* [Saved data entries]:

--- START ---

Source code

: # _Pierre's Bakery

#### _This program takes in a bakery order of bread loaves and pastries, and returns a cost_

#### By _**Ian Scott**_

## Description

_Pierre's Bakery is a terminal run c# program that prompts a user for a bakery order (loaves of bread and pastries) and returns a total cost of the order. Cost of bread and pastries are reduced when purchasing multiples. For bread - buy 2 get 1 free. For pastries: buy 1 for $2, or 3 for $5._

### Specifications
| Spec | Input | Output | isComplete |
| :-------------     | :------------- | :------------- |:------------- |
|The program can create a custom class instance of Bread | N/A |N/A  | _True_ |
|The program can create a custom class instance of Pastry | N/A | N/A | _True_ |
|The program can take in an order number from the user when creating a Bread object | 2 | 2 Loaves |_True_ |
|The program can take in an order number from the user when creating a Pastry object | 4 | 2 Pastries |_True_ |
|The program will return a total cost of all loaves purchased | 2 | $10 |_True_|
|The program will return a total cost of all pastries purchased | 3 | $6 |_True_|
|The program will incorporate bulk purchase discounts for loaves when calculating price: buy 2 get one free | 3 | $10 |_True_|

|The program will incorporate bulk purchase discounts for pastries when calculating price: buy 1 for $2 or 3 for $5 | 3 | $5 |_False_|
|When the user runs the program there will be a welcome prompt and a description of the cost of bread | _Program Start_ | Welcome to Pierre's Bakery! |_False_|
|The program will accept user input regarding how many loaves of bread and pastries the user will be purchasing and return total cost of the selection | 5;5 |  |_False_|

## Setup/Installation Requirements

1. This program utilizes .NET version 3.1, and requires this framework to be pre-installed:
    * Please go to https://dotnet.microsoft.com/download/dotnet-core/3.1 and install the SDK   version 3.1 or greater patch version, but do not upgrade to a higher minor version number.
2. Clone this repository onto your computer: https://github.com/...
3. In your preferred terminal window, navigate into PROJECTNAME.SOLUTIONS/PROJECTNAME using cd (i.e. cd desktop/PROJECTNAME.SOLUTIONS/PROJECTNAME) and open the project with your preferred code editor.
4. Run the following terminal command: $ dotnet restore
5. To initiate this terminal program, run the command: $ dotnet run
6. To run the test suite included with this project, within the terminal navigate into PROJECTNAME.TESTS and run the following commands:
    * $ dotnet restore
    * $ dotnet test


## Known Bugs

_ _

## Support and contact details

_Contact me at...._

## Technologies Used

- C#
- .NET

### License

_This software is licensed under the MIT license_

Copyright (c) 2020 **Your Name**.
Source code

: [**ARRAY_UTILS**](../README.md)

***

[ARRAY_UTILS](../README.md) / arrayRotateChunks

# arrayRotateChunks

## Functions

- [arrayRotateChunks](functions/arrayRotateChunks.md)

--- END ---

* [Instructions for the task]:
From the entries, report each line that includes the word "incorporate".

* [Answer space]:
|The program will incorporate bulk purchase discounts for loaves when calculating price: buy 2 get one free | 3 | $10 |_True_|
|The program will incorporate bulk purchase discounts for pastries when calculating price: buy 1 for $2 or 3 for $5 | 3 | $5 |_False_|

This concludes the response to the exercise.